## Stored dataset items
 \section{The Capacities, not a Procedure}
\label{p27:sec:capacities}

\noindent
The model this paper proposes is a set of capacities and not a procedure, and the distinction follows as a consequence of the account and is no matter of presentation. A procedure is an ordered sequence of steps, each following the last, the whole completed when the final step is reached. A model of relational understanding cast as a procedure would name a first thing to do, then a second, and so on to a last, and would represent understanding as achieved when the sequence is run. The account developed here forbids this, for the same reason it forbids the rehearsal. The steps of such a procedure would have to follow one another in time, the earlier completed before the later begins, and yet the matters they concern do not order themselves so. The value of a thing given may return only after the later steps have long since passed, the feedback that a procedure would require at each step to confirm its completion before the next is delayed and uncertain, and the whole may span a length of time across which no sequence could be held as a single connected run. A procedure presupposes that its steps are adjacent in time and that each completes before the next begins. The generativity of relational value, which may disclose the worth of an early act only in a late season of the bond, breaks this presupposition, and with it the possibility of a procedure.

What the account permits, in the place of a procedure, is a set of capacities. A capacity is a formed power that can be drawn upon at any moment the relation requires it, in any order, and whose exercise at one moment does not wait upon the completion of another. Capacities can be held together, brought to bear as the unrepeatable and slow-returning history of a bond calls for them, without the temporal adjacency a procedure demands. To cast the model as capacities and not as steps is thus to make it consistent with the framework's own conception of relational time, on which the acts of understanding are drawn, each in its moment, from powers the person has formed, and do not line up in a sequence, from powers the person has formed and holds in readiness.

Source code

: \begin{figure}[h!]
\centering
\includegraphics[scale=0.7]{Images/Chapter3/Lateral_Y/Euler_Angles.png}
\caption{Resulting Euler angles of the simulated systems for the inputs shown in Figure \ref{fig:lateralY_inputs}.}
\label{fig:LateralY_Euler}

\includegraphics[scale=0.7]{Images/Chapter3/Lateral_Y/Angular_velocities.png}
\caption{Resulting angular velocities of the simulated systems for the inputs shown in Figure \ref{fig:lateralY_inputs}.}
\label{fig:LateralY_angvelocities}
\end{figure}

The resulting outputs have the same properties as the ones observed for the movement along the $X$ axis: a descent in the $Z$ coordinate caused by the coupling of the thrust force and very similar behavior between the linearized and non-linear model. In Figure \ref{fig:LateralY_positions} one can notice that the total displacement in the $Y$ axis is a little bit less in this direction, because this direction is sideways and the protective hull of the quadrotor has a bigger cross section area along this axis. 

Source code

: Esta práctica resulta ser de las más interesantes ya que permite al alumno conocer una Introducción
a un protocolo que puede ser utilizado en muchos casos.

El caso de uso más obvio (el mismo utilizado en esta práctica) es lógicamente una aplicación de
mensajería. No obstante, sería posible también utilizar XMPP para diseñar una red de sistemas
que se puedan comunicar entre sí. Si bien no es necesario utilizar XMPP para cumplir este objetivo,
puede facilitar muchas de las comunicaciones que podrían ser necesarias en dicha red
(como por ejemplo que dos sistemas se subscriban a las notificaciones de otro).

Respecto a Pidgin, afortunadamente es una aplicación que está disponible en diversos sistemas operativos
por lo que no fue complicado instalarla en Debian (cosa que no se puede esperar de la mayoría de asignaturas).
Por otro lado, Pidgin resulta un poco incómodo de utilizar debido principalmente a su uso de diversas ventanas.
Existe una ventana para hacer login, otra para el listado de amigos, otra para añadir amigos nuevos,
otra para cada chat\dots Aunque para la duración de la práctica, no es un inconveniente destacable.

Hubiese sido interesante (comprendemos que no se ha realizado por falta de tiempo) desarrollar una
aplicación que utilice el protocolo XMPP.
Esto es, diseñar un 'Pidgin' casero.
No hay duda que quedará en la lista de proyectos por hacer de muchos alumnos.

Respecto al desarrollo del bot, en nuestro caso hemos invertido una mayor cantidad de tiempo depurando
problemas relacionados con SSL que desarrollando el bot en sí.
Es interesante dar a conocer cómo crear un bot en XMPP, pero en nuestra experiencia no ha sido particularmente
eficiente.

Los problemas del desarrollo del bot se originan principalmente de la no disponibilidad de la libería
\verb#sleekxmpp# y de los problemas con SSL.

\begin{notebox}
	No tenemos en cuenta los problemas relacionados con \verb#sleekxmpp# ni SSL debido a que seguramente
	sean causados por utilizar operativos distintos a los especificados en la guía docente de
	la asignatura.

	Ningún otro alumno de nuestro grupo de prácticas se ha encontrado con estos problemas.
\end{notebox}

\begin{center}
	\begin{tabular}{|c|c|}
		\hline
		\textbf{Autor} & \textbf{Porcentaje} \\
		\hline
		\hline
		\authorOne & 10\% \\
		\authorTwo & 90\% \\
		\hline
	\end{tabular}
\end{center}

## PROBLEM
Your task is an exact transcription of every line above.

## EXERCISE OUTPUT
 \section{The Capacities, not a Procedure}
\label{p27:sec:capacities}

\noindent
The model this paper proposes is a set of capacities and not a procedure, and the distinction follows as a consequence of the account and is no matter of presentation. A procedure is an ordered sequence of steps, each following the last, the whole completed when the final step is reached. A model of relational understanding cast as a procedure would name a first thing to do, then a second, and so on to a last, and would represent understanding as achieved when the sequence is run. The account developed here forbids this, for the same reason it forbids the rehearsal. The steps of such a procedure would have to follow one another in time, the earlier completed before the later begins, and yet the matters they concern do not order themselves so. The value of a thing given may return only after the later steps have long since passed, the feedback that a procedure would require at each step to confirm its completion before the next is delayed and uncertain, and the whole may span a length of time across which no sequence could be held as a single connected run. A procedure presupposes that its steps are adjacent in time and that each completes before the next begins. The generativity of relational value, which may disclose the worth of an early act only in a late season of the bond, breaks this presupposition, and with it the possibility of a procedure.

What the account permits, in the place of a procedure, is a set of capacities. A capacity is a formed power that can be drawn upon at any moment the relation requires it, in any order, and whose exercise at one moment does not wait upon the completion of another. Capacities can be held together, brought to bear as the unrepeatable and slow-returning history of a bond calls for them, without the temporal adjacency a procedure demands. To cast the model as capacities and not as steps is thus to make it consistent with the framework's own conception of relational time, on which the acts of understanding are drawn, each in its moment, from powers the person has formed, and do not line up in a sequence, from powers the person has formed and holds in readiness.

Source code

: \begin{figure}[h!]
\centering
\includegraphics[scale=0.7]{Images/Chapter3/Lateral_Y/Euler_Angles.png}
\caption{Resulting Euler angles of the simulated systems for the inputs shown in Figure \ref{fig:lateralY_inputs}.}
\label{fig:LateralY_Euler}

\includegraphics[scale=0.7]{Images/Chapter3/Lateral_Y/Angular_velocities.png}
\caption{Resulting angular velocities of the simulated systems for the inputs shown in Figure \ref{fig:lateralY_inputs}.}
\label{fig:LateralY_angvelocities}
\end{figure}

The resulting outputs have the same properties as the ones observed for the movement along the $X$ axis: a descent in the $Z$ coordinate caused by the coupling of the thrust force and very similar behavior between the linearized and non-linear model. In Figure \ref{fig:LateralY_positions} one can notice that the total displacement in the $Y$ axis is a little bit less in this direction, because this direction is sideways and the protective hull of the quadrotor has a bigger cross section area along this axis. 

Source code

: Esta práctica resulta ser de las más interesantes ya que permite al alumno conocer una Introducción
a un protocolo que puede ser utilizado en muchos casos.

El caso de uso más obvio (el mismo utilizado en esta práctica) es lógicamente una aplicación de
mensajería. No obstante, sería posible también utilizar XMPP para diseñar una red de sistemas
que se puedan comunicar entre sí. Si bien no es necesario utilizar XMPP para cumplir este objetivo,
puede facilitar muchas de las comunicaciones que podrían ser necesarias en dicha red
(como por ejemplo que dos sistemas se subscriban a las notificaciones de otro).

Respecto a Pidgin, afortunadamente es una aplicación que está disponible en diversos sistemas operativos
por lo que no fue complicado instalarla en Debian (cosa que no se puede esperar de la mayoría de asignaturas).
Por otro lado, Pidgin resulta un poco incómodo de utilizar debido principalmente a su uso de diversas ventanas.
Existe una ventana para hacer login, otra para el listado de amigos, otra para añadir amigos nuevos,
otra para cada chat\dots Aunque para la duración de la práctica, no es un inconveniente destacable.

Hubiese sido interesante (comprendemos que no se ha realizado por falta de tiempo) desarrollar una
aplicación que utilice el protocolo XMPP.
Esto es, diseñar un 'Pidgin' casero.
No hay duda que quedará en la lista de proyectos por hacer de muchos alumnos.

Respecto al desarrollo del bot, en nuestro caso hemos invertido una mayor cantidad de tiempo depurando
problemas relacionados con SSL que desarrollando el bot en sí.
Es interesante dar a conocer cómo crear un bot en XMPP, pero en nuestra experiencia no ha sido particularmente
eficiente.

Los problemas del desarrollo del bot se originan principalmente de la no disponibilidad de la libería
\verb#sleekxmpp# y de los problemas con SSL.

\begin{notebox}
	No tenemos en cuenta los problemas relacionados con \verb#sleekxmpp# ni SSL debido a que seguramente
	sean causados por utilizar operativos distintos a los especificados en la guía docente de
	la asignatura.

	Ningún otro alumno de nuestro grupo de prácticas se ha encontrado con estos problemas.
\end{notebox}

\begin{center}
	\begin{tabular}{|c|c|}
		\hline
		\textbf{Autor} & \textbf{Porcentaje} \\
		\hline
		\hline
		\authorOne & 10\% \\
		\authorTwo & 90\% \\
		\hline
	\end{tabular}
\end{center}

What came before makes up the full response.